__EXERCISE OBJECTIVE__: Pictures excluded, please retype exactly the lines from the start of the data through the line that contains "t_1\doteq t_2$ iff", both ends kept, and nothing beyond them.

*** EXCERPTED DATA Section Begins ***

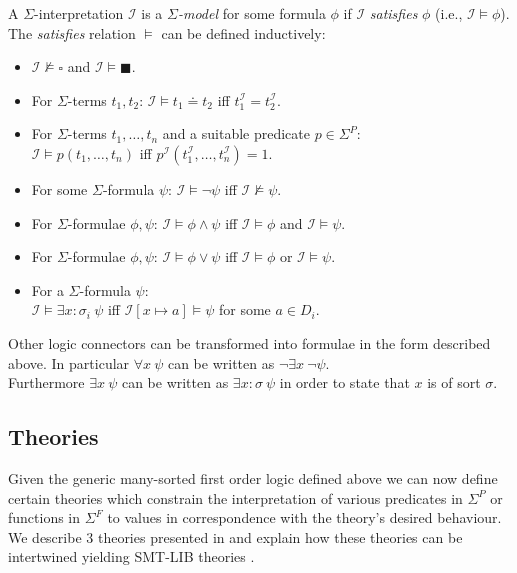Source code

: \begin{definition}
A $\Sigma$-interpretation $\mathcal{I}$ is a \textit{$\Sigma$-model} for some formula $\phi$ if $\mathcal{I}$ \textit{satisfies} $\phi$ (i.e., $\mathcal{I}\vDash\phi$).\\
The \textit{satisfies} relation $\vDash$ can be defined inductively:
\begin{itemize}
    \item $\mathcal{I} \nvDash \square$ and $\mathcal{I} \vDash \blacksquare$.
    \item For $\Sigma$-terms $t_1, t_2$: 
    $\mathcal{I}\vDash t_1\doteq t_2$ iff $t_1^\mathcal{I}=t_2^\mathcal{I}$. 
    \item For $\Sigma$-terms $t_1,\dots,t_n$ and a suitable predicate $p\in\Sigma^P$:\\
    $\mathcal{I}\vDash p\left(t_1,\dots,t_n\right)$ iff $p^\mathcal{I}(t_1^\mathcal{I},\dots,t^\mathcal{I}_n)=1$. 
    \item For some $\Sigma$-formula $\psi$:
    $\mathcal{I}\vDash \neg\psi$ iff $\mathcal{I} \nvDash \psi$.
    \item For $\Sigma$-formulae $\phi, \psi$:
    $\mathcal{I}\vDash \phi\land\psi$ iff $\mathcal{I}\vDash\phi$ and $\mathcal{I}\vDash\psi$.
    \item For $\Sigma$-formulae $\phi, \psi$:
    $\mathcal{I}\vDash \phi\lor\psi$ iff $\mathcal{I}\vDash\phi$ or $\mathcal{I}\vDash\psi$. 
    \item For a $\Sigma$-formula $\psi$:\\
    $\mathcal{I}\vDash \exists x\colon\!\sigma_i\ \psi$ iff $\mathcal{I}\left[x\mapsto a\right] \vDash \psi$ for some $a\in D_i$.
\end{itemize}
\end{definition}

Other logic connectors can be transformed into formulae in the form described above. In particular $\forall x\ \psi$ can be written as $\neg\exists x\ \neg\psi$.\\
Furthermore $\exists x\ \psi$ can be written as $\exists x\colon\!\sigma\ \psi$ in order to state that $x$ is of sort $\sigma$.

\subsection{Theories}
Given the generic many-sorted first order logic defined above we can now define certain theories which constrain the interpretation of various predicates in $\Sigma^P$ or functions in $\Sigma^F$ to values in correspondence with the theory's desired behaviour. We describe 3 theories presented in \cite{Barrett-Tinelli-SMT} and explain how these theories can be intertwined yielding SMT-LIB theories \cite{BarFT-SMTLIB}.

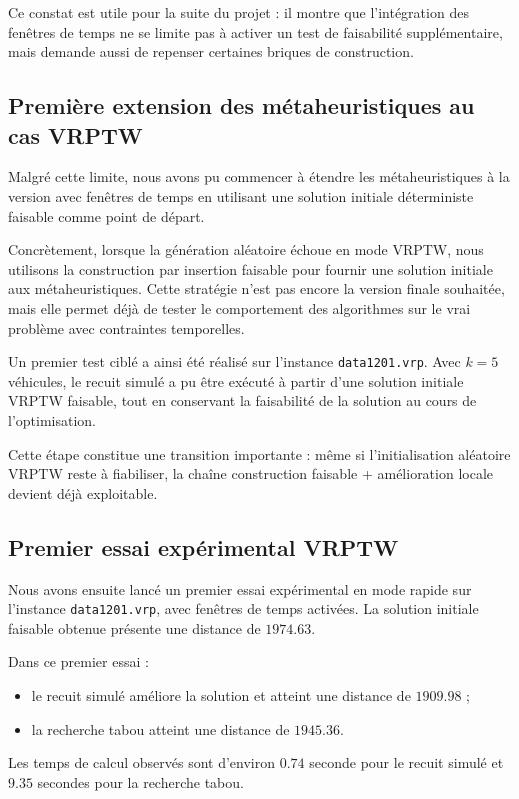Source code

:\documentclass[11pt,a4paper]{article}
\newcommand{\og}{%
  \ifmmode\langle\else\guillemotleft\nobreak\fi}
\newcommand{\fg}{%
  \ifmmode\rangle\else\nobreak\guillemotright\fi}
\begin{document}
Ce constat est utile pour la suite du projet : il montre que l'intégration des fenêtres de temps ne se limite pas à activer un test de faisabilité supplémentaire, mais demande aussi de repenser certaines briques de construction.

\subsection{Première extension des métaheuristiques au cas VRPTW}
Malgré cette limite, nous avons pu commencer à étendre les métaheuristiques à la version avec fenêtres de temps en utilisant une solution initiale déterministe faisable comme point de départ.

Concrètement, lorsque la génération aléatoire échoue en mode VRPTW, nous utilisons la construction par insertion faisable pour fournir une solution initiale aux métaheuristiques. Cette stratégie n'est pas encore la version finale souhaitée, mais elle permet déjà de tester le comportement des algorithmes sur le vrai problème avec contraintes temporelles.

Un premier test ciblé a ainsi été réalisé sur l'instance \texttt{data1201.vrp}. Avec \(k=5\) véhicules, le recuit simulé a pu être exécuté à partir d'une solution initiale VRPTW faisable, tout en conservant la faisabilité de la solution au cours de l'optimisation.

Cette étape constitue une transition importante : même si l'initialisation aléatoire VRPTW reste à fiabiliser, la chaîne \og construction faisable + amélioration locale \fg{} devient déjà exploitable.

\subsection{Premier essai expérimental VRPTW}
Nous avons ensuite lancé un premier essai expérimental en mode rapide sur l'instance \texttt{data1201.vrp}, avec fenêtres de temps activées. La solution initiale faisable obtenue présente une distance de \(1974.63\).

Dans ce premier essai :
\begin{itemize}
    \item le recuit simulé améliore la solution et atteint une distance de \(1909.98\) ;
    \item la recherche tabou atteint une distance de \(1945.36\).
\end{itemize}

Les temps de calcul observés sont d'environ \(0.74\) seconde pour le recuit simulé et \(9.35\) secondes pour la recherche tabou.
\end{document}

*** EXCERPTED DATA Section Ends ***

__TASK SOLUTION__:
Source code

: \begin{definition}
A $\Sigma$-interpretation $\mathcal{I}$ is a \textit{$\Sigma$-model} for some formula $\phi$ if $\mathcal{I}$ \textit{satisfies} $\phi$ (i.e., $\mathcal{I}\vDash\phi$).\\
The \textit{satisfies} relation $\vDash$ can be defined inductively:
\begin{itemize}
    \item $\mathcal{I} \nvDash \square$ and $\mathcal{I} \vDash \blacksquare$.
    \item For $\Sigma$-terms $t_1, t_2$: 
    $\mathcal{I}\vDash t_1\doteq t_2$ iff $t_1^\mathcal{I}=t_2^\mathcal{I}$. 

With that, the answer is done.